When Theseus threw his shield, Joe followed suit. Balling the necroflame he’d gathered out before him, without directly touching it, he launched it at Johnny. Gripping his belt, the pirate shot a blast of water back – Joe’s flame was unperturbed. Pigeon dove out of the way. With his opponent grounded and his necroflame gone, Joe ran over to the next nearest corpse where he could steal more. Reloaded, Joe turned to find Johnny back on his feet.
“Hold on, that stuff’s not fair!” Johnny cried.
Joe made no effort to respond verbally, respecting Theseus’ instructions, but replied with a glare.
“How about this?” Johnny said, his elgroon belt buckle began to glow orange, “Fire on fire.”
Fire on fire? His body again became aware of the cold ring of enchanted bone wrapped around his neck. He could feel his fire supply had already been vastly depleted. I’ll have to be quick. Joe shot the necroflame back over the corpse and nodded.
With no more warning, Johnny launched a ball of flames. Joe caught the fire in his hand and sent it back. Gripping his belt, the buckle absorbed the fiery projectile and the two combatants were left with nothing but their glares.
“This’ll go no where.” Joe said, forgetting Theseus’ warning.
Johnny dove beneath a pew, disappearing from Joe’s view. Joe frowned as he stared at the pews, pondering a solution. Then he got an idea. Stepping back towards the podium, he launched his fire on the pews. It didn’t take long before the wooden benches were alight with flame, red flame, and Johnny was forced to roll out from under them, hacking and coughing.
“I got another idea on how we can settle this.” Joe said, one that won’t waste what little fire I have left. The Suikii appeared in his right hand.

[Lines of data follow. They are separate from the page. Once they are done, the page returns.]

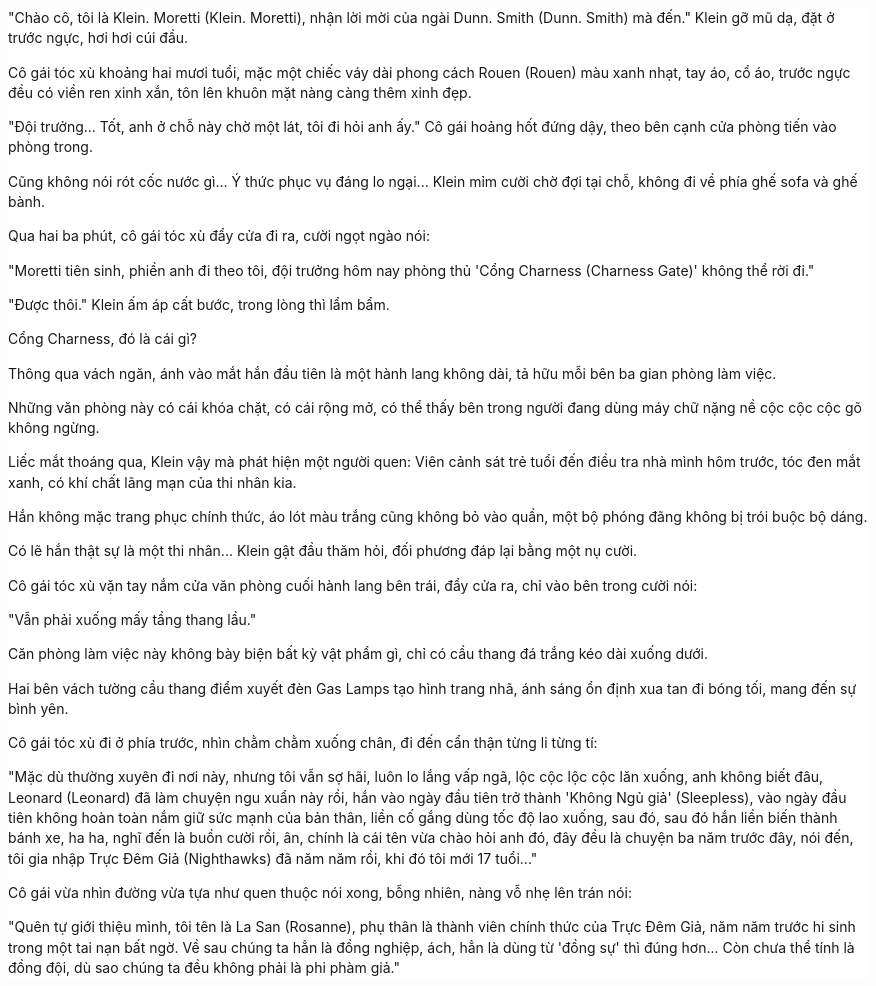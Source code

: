 "Chào cô, tôi là Klein. Moretti (Klein. Moretti), nhận lời mời của ngài Dunn. Smith (Dunn. Smith) mà đến." Klein gỡ mũ dạ, đặt ở trước ngực, hơi hơi cúi đầu.

Cô gái tóc xù khoảng hai mươi tuổi, mặc một chiếc váy dài phong cách Rouen (Rouen) màu xanh nhạt, tay áo, cổ áo, trước ngực đều có viền ren xinh xắn, tôn lên khuôn mặt nàng càng thêm xinh đẹp.

"Đội trưởng... Tốt, anh ở chỗ này chờ một lát, tôi đi hỏi anh ấy." Cô gái hoảng hốt đứng dậy, theo bên cạnh cửa phòng tiến vào phòng trong.

Cũng không nói rót cốc nước gì... Ý thức phục vụ đáng lo ngại... Klein mỉm cười chờ đợi tại chỗ, không đi về phía ghế sofa và ghế bành.

Qua hai ba phút, cô gái tóc xù đẩy cửa đi ra, cười ngọt ngào nói:

"Moretti tiên sinh, phiền anh đi theo tôi, đội trưởng hôm nay phòng thủ 'Cổng Charness (Charness Gate)' không thể rời đi."

"Được thôi." Klein ấm áp cất bước, trong lòng thì lẩm bẩm.

Cổng Charness, đó là cái gì?

Thông qua vách ngăn, ánh vào mắt hắn đầu tiên là một hành lang không dài, tả hữu mỗi bên ba gian phòng làm việc.

Những văn phòng này có cái khóa chặt, có cái rộng mở, có thể thấy bên trong người đang dùng máy chữ nặng nề cộc cộc cộc gõ không ngừng.

Liếc mắt thoáng qua, Klein vậy mà phát hiện một người quen: Viên cảnh sát trẻ tuổi đến điều tra nhà mình hôm trước, tóc đen mắt xanh, có khí chất lãng mạn của thi nhân kia.

Hắn không mặc trang phục chính thức, áo lót màu trắng cũng không bỏ vào quần, một bộ phóng đãng không bị trói buộc bộ dáng.

Có lẽ hắn thật sự là một thi nhân... Klein gật đầu thăm hỏi, đối phương đáp lại bằng một nụ cười.

Cô gái tóc xù vặn tay nắm cửa văn phòng cuối hành lang bên trái, đẩy cửa ra, chỉ vào bên trong cười nói:

"Vẫn phải xuống mấy tầng thang lầu."

Căn phòng làm việc này không bày biện bất kỳ vật phẩm gì, chỉ có cầu thang đá trắng kéo dài xuống dưới.

Hai bên vách tường cầu thang điểm xuyết đèn Gas Lamps tạo hình trang nhã, ánh sáng ổn định xua tan đi bóng tối, mang đến sự bình yên.

Cô gái tóc xù đi ở phía trước, nhìn chằm chằm xuống chân, đi đến cẩn thận từng li từng tí:

"Mặc dù thường xuyên đi nơi này, nhưng tôi vẫn sợ hãi, luôn lo lắng vấp ngã, lộc cộc lộc cộc lăn xuống, anh không biết đâu, Leonard (Leonard) đã làm chuyện ngu xuẩn này rồi, hắn vào ngày đầu tiên trở thành 'Không Ngủ giả' (Sleepless), vào ngày đầu tiên không hoàn toàn nắm giữ sức mạnh của bản thân, liền cố gắng dùng tốc độ lao xuống, sau đó, sau đó hắn liền biến thành bánh xe, ha ha, nghĩ đến là buồn cười rồi, ân, chính là cái tên vừa chào hỏi anh đó, đây đều là chuyện ba năm trước đây, nói đến, tôi gia nhập Trực Đêm Giả (Nighthawks) đã năm năm rồi, khi đó tôi mới 17 tuổi..."

Cô gái vừa nhìn đường vừa tựa như quen thuộc nói xong, bỗng nhiên, nàng vỗ nhẹ lên trán nói:

"Quên tự giới thiệu mình, tôi tên là La San (Rosanne), phụ thân là thành viên chính thức của Trực Đêm Giả, năm năm trước hi sinh trong một tai nạn bất ngờ. Về sau chúng ta hẳn là đồng nghiệp, ách, hẳn là dùng từ 'đồng sự' thì đúng hơn... Còn chưa thể tính là đồng đội, dù sao chúng ta đều không phải là phi phàm giả."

While Joe and Johnny tussled on one side of the church, Theseus attacked his undead brother on the other. Armed with Theseus’s shield and his own severed horn, Sueseht Icespear looked like quite the opponent and for a while he was. Theseus would strike and Sueseht would block with his shield then swing at Theseus’ side which Theseus would then block. The next move would’ve been a decapitation, the same move Theseus had used to kill him before, if not for Shalis. As the brothers fought, she cast spells, forcing Theseus to fight them both.
Theseus attacked, blocked, and then swung to shatter the pew Shalis had sent flying for his head.

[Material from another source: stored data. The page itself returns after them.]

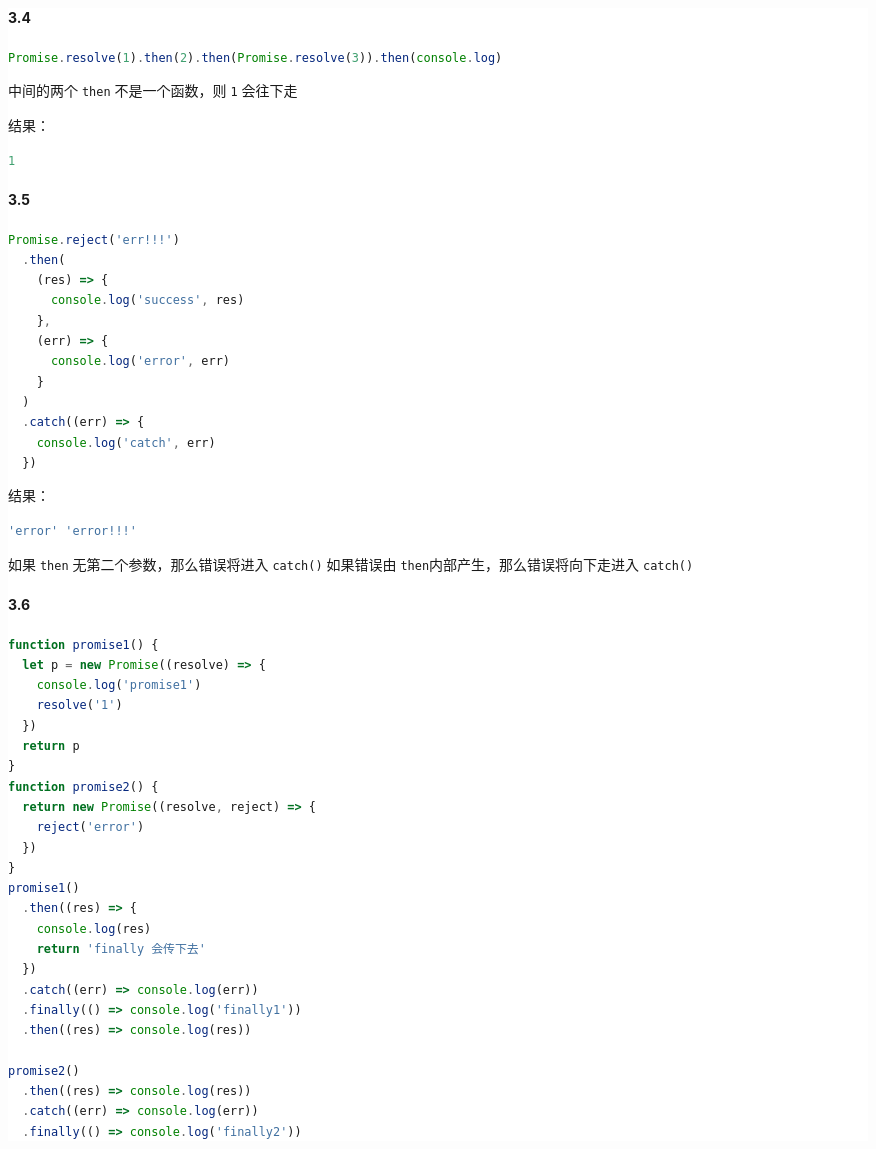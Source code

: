 #### 3.4

```js
Promise.resolve(1).then(2).then(Promise.resolve(3)).then(console.log)
```

中间的两个 `then` 不是一个函数，则 `1` 会往下走

结果：

```js
1
```

#### 3.5

```js
Promise.reject('err!!!')
  .then(
    (res) => {
      console.log('success', res)
    },
    (err) => {
      console.log('error', err)
    }
  )
  .catch((err) => {
    console.log('catch', err)
  })
```

结果：

```js
'error' 'error!!!'
```

如果 `then` 无第二个参数，那么错误将进入 `catch()`
如果错误由 `then`内部产生，那么错误将向下走进入 `catch()`

#### 3.6

```js
function promise1() {
  let p = new Promise((resolve) => {
    console.log('promise1')
    resolve('1')
  })
  return p
}
function promise2() {
  return new Promise((resolve, reject) => {
    reject('error')
  })
}
promise1()
  .then((res) => {
    console.log(res)
    return 'finally 会传下去'
  })
  .catch((err) => console.log(err))
  .finally(() => console.log('finally1'))
  .then((res) => console.log(res))

promise2()
  .then((res) => console.log(res))
  .catch((err) => console.log(err))
  .finally(() => console.log('finally2'))
```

“Seems like your brother might win this time.” Shalis snickered.
Theseus attacked, blocked, and then jumped out of the way as purplish strings shot towards him from the necromancer’s fingertips. He fought the urge to buckle under the pain in his knee and perservered.
“You’ve grown old, face it.” Shalis continued.

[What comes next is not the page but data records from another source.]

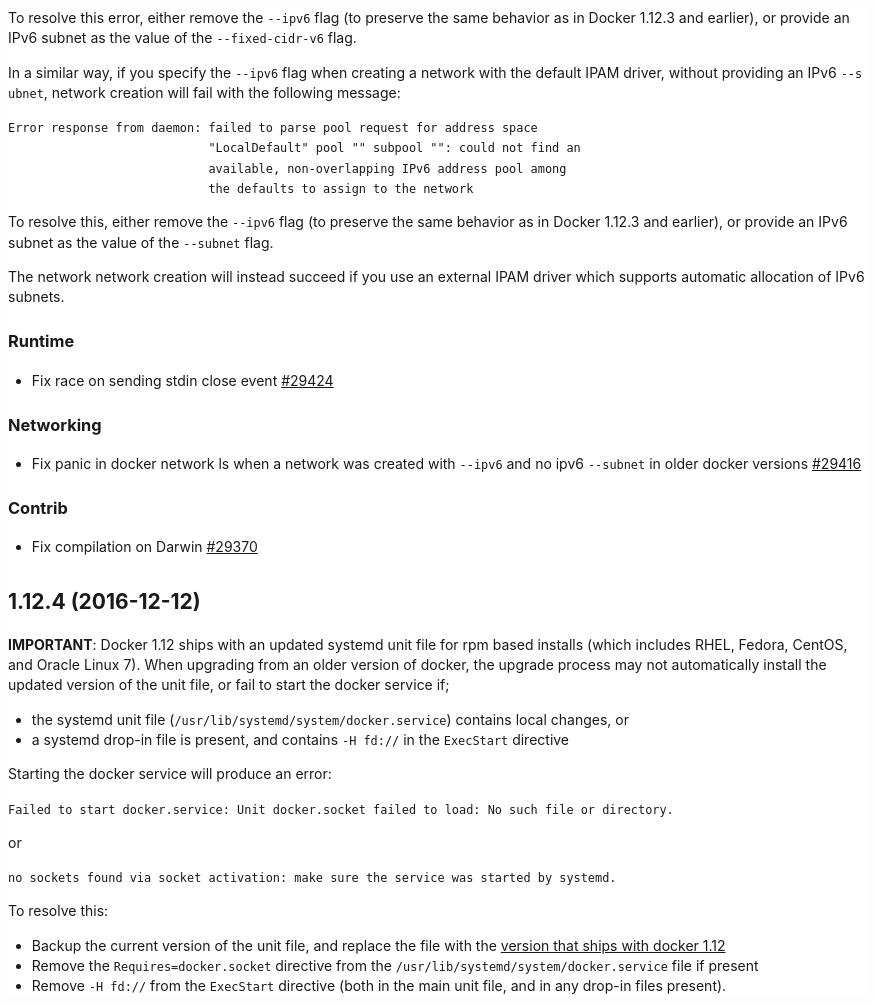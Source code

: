 To resolve this error, either remove the `--ipv6` flag (to preserve the same
behavior as in Docker 1.12.3 and earlier), or provide an IPv6 subnet as the
value of the `--fixed-cidr-v6` flag.

In a similar way, if you specify the `--ipv6` flag when creating a network
with the default IPAM driver, without providing an IPv6 `--subnet`, network
creation will fail with the following message:

```none
Error response from daemon: failed to parse pool request for address space
                            "LocalDefault" pool "" subpool "": could not find an
                            available, non-overlapping IPv6 address pool among
                            the defaults to assign to the network
```

To resolve this, either remove the `--ipv6` flag (to preserve the same behavior
as in Docker 1.12.3 and earlier), or provide an IPv6 subnet as the value of the
`--subnet` flag.

The network network creation will instead succeed if you use an external IPAM driver
which supports automatic allocation of IPv6 subnets.

### Runtime

- Fix race on sending stdin close event [#29424](https://github.com/moby/moby/pull/29424)

### Networking

- Fix panic in docker network ls when a network was created with `--ipv6` and no ipv6 `--subnet` in older docker versions [#29416](https://github.com/moby/moby/pull/29416)

### Contrib

- Fix compilation on Darwin [#29370](https://github.com/moby/moby/pull/29370)

## 1.12.4 (2016-12-12)

**IMPORTANT**: Docker 1.12 ships with an updated systemd unit file for rpm
based installs (which includes RHEL, Fedora, CentOS, and Oracle Linux 7). When
upgrading from an older version of docker, the upgrade process may not
automatically install the updated version of the unit file, or fail to start
the docker service if;

- the systemd unit file (`/usr/lib/systemd/system/docker.service`) contains local changes, or
- a systemd drop-in file is present, and contains `-H fd://` in the `ExecStart` directive

Starting the docker service will produce an error:

    Failed to start docker.service: Unit docker.socket failed to load: No such file or directory.

or

    no sockets found via socket activation: make sure the service was started by systemd.

To resolve this:

- Backup the current version of the unit file, and replace the file with the
  [version that ships with docker 1.12](https://raw.githubusercontent.com/docker/docker/v1.12.0/contrib/init/systemd/docker.service.rpm)
- Remove the `Requires=docker.socket` directive from the `/usr/lib/systemd/system/docker.service` file if present
- Remove `-H fd://` from the `ExecStart` directive (both in the main unit file, and in any drop-in files present).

This time Theseus didn’t attack the undead Sueseht, instead he chunked his sword at the taunting witch and tackled his dead brother. Tearing the skull from the spinal column, he stood and faced Shalis. Four new undead now surrounded the swordless warrior. He began to mumble the words of a spell and his sword, at Shalis’ feet, began to rise.
“Well, well, well…” Shalis said, rubbing her temple from where the hilt had smacked her before laughing it off, retorting, “I might break a sweat after all.”
Meanwhile, Johnny and Joe were in a heated clash of blades. Joe was fairing quite well but his soul was in turmoil. He had begun to sincerely believe that he was about to be chopped to pieces. Why did I think a sword fight would give me the upper hand?! Johnny swung and Joe blocked. Johnny attacked again and once again Joe managed to parry. As Johnny continued to barrage Joe, he began to respond later and later. The pirate was wearing him down and he was being forced further and further back until Johnny swung and Joe knew he would not be able to block in time. He dropped the Suikii and dove to the side.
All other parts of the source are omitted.